This is a short review for a short book.
It book doesn’t focus on physical side of decluttering but the mental side. Something that I wasn’t expecting going in.
In the introduction the author was discussing one of her clients having a difficult time dealing with the miscellaneous paperwork that lived on his desk (same, my dude). As the two discussed, they determined that the lack of creativity in his day job made him emotionally unwilling to deal with the paperwork. So once he noticed that, he started to chase after more creative work at his job…. and then boom! The paperwork wasn’t an issue anymore.
I didn’t find that example relatable (apart for the paper mess), I found it a little too “woo woo” or “granola” for my analytical brain to wrap its head around.
The rest of the book is more about sorting out what are the blocks in your life that are preventing you from decluttering. She also talks about the three common types of blocks and I will give you a high-level breakdown about ’em since it was the only part I found interesting.
- Unrealistic expectations: maybe it’s the hobby you think you’ll do on when you get time. Or the dress you keep for when you lose that last 5 pounds (will circle back to her opinion on weight further down). But in general, its what you want from the item and what your getting isn’t the same.
Actually that’s a lie, I just reviewed the chapter. It’s about your expectations about how productive you will be when it comes to decluttering. She’s a proponent of the Pomodoro technique (20 mins productive, 5 min break. Rinse and repeat). You wont lose as much momentum since you wont get overwhelmed as your breaking stuff down into smaller tasks.
I think my misremembering of this idea is also valid and I’m keeping it in my summary. In general, it’s evaluating the things and people around you and determining if it lines up with your current self and the self you are working towards.
2. Boundaries: Don’t have to declutter it if it never comes into your space in the first place. It’s also about not over extending yourself and not taking more responsibilities to be a people pleaser.

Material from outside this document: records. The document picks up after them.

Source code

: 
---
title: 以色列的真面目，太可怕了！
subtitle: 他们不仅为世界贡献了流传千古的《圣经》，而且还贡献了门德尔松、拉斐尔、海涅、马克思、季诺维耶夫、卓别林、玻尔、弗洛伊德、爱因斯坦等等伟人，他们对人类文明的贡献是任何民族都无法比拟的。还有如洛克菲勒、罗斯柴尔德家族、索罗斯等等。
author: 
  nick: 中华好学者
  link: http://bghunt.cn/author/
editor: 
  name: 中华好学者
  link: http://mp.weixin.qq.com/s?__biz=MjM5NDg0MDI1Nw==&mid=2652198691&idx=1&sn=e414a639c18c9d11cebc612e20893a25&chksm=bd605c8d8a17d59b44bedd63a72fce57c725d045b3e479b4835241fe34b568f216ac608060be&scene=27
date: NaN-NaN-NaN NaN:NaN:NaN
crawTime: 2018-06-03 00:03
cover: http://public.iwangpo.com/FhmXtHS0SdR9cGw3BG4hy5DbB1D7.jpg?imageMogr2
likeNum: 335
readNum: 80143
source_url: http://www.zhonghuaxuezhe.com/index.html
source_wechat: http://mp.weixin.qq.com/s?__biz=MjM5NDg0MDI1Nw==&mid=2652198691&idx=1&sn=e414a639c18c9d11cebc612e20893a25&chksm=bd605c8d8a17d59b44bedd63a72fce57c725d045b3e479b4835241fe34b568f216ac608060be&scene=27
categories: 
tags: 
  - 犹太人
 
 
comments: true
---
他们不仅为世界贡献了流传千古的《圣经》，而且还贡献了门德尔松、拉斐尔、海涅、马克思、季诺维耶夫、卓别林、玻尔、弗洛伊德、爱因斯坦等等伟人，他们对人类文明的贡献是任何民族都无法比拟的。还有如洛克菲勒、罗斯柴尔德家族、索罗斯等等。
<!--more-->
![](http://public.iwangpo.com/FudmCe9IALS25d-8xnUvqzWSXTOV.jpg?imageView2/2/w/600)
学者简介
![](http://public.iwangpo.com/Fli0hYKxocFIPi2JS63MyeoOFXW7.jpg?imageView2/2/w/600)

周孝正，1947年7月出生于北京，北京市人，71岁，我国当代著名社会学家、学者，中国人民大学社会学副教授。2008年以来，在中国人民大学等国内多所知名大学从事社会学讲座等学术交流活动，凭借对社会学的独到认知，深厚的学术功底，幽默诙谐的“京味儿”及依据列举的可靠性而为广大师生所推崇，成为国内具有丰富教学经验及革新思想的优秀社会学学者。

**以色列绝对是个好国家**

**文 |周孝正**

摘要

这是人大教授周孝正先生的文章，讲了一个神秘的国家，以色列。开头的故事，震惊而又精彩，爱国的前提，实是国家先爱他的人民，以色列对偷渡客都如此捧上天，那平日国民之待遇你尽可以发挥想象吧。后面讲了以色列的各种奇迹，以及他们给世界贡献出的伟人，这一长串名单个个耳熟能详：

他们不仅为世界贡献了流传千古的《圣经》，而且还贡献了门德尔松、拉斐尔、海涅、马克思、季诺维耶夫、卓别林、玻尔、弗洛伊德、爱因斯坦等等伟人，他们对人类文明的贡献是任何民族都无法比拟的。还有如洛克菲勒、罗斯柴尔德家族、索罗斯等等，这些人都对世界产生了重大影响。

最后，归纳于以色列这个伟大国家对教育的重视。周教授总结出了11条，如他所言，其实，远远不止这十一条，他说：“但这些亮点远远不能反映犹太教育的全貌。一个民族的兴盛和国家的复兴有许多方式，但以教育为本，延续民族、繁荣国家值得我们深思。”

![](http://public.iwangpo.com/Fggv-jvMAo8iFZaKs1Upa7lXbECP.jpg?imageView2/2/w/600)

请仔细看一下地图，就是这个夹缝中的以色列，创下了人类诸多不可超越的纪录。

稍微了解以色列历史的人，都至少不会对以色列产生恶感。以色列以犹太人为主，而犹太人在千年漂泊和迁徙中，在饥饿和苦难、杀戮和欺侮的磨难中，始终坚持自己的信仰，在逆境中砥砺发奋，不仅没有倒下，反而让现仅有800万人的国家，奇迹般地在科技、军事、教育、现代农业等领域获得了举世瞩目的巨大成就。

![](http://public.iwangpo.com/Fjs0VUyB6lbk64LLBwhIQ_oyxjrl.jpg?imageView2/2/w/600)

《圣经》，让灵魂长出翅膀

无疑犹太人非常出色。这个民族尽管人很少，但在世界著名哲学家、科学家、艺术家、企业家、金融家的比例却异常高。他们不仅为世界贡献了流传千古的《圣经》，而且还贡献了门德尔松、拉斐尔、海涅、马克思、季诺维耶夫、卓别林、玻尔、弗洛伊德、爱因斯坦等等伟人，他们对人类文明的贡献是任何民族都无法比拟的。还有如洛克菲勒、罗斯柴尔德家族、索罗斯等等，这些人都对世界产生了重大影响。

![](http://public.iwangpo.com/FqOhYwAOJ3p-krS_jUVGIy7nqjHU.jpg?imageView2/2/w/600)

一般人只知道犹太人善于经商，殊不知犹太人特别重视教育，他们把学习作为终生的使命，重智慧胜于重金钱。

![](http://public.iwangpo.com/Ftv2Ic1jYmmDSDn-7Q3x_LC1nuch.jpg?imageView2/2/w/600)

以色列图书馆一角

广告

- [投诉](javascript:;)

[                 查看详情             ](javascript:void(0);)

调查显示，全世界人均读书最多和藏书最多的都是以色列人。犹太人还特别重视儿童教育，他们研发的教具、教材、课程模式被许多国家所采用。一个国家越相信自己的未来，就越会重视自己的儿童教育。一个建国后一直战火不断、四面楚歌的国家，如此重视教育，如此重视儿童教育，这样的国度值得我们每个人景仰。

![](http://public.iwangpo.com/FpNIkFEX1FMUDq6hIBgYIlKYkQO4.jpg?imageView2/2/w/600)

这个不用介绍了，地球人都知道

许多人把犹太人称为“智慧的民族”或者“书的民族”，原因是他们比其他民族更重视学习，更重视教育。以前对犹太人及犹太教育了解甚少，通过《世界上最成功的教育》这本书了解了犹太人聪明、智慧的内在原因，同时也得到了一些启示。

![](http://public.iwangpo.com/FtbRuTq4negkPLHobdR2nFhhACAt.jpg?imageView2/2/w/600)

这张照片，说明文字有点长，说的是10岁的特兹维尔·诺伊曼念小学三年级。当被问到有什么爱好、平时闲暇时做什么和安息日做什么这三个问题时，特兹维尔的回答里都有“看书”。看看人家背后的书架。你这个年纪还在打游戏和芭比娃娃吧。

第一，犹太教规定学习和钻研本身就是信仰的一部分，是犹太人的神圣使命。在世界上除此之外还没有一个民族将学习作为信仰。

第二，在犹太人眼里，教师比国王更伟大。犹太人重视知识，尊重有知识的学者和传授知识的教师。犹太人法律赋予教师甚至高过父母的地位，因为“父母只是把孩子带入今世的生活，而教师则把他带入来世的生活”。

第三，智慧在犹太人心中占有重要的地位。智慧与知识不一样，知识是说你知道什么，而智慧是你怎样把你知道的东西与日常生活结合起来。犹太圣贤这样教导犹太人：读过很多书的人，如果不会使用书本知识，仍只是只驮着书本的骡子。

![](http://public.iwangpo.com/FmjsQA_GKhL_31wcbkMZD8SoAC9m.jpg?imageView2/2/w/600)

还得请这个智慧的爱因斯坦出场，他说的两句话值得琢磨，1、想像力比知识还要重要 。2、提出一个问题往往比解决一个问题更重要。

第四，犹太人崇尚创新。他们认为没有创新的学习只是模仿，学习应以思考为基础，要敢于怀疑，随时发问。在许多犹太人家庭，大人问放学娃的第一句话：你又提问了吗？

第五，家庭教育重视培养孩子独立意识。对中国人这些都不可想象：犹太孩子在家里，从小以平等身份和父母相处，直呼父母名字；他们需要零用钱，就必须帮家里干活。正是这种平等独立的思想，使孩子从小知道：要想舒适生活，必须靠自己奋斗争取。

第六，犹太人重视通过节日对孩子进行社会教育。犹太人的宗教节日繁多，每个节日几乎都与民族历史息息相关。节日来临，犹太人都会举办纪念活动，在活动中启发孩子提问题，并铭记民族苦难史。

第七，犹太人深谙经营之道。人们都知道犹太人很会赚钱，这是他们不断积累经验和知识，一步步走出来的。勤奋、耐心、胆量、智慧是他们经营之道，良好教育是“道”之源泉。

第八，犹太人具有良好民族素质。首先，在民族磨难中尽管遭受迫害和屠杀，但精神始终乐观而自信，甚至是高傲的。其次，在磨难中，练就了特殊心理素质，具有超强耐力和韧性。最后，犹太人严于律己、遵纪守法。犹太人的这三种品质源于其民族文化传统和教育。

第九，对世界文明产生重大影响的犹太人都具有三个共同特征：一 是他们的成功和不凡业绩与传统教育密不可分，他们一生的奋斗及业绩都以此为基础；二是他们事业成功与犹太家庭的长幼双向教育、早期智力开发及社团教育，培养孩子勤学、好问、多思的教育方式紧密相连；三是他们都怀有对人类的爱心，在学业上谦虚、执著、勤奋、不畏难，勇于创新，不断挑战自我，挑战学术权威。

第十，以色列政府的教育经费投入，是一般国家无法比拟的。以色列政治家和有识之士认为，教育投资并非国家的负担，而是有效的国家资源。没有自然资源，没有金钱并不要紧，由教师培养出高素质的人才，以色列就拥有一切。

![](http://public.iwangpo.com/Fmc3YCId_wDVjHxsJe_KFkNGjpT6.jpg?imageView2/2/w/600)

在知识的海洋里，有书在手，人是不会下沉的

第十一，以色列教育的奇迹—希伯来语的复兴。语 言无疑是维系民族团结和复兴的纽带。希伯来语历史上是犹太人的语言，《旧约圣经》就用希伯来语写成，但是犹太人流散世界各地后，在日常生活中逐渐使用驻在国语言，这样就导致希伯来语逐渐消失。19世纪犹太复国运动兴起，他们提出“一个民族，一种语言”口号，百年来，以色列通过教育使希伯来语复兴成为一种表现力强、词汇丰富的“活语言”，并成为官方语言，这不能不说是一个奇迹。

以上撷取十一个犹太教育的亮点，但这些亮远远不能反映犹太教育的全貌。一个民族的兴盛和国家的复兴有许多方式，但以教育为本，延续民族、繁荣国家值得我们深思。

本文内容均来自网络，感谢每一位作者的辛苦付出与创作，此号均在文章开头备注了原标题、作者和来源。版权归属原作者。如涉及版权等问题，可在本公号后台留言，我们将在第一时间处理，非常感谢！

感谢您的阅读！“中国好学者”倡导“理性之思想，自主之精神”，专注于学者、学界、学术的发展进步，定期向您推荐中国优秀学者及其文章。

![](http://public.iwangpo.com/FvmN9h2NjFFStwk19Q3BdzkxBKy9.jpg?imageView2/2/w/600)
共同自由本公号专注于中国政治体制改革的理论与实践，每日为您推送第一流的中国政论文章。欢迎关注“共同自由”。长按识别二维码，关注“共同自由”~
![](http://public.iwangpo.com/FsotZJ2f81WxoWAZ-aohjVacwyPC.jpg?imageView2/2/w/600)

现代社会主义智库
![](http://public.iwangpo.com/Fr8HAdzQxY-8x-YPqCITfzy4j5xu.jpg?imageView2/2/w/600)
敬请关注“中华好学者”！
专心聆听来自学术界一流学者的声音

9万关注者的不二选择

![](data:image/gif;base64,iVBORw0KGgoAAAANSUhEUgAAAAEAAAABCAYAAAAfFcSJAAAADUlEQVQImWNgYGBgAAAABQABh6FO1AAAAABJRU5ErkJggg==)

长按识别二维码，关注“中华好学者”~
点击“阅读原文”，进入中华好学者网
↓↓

She challenges the reader to disappoint one person per a day (about something small) for a week to improves ones ability to say “no” to things that do not bring joy.
3. Old Beliefs: times are changing, so should our beliefs and the way that we treat people and things in our lives. It’s important to question why you are keeping items in your life. If you’ve moved past a phase and its time to make sure your space reflects.
After that is more woo woo shit about how your purposely keeping clutter, because your afraid to “graduate, spiritually, to the next soul level” that comes with having a cleaner space???
She also says at least 3 things that are pretty much fat shaming. Like your keeping yourself fat because your self conscious and using your weight to hide that. In the section about common places of clutter, the body is one. You know, since fat is bad and definitely something that every person can control 100% of the time…
I hope you can tell that I was less than impressed by her attitude in that respect. As well, she assuming that the reader would be a woman, by always referring to our inner critic by she/her pronouns. Which was more odd and annoying given the fact that she mentioned clients of all genders. So she does know that decluttering isn’t a gendered issue. Yet still wrote with that assumption.
To conclude, I cannot recommend this book. Even if you like books that more conceptual or emotion based, this book had me constantly rolling my eyes or being mildly disgusted by the authors views.
So please skip it, even if its short. Just read the Life Changing Magic of Tidying Up. Both will ask you to say “thank you” to the items your let go. But one won’t call you fat in the process.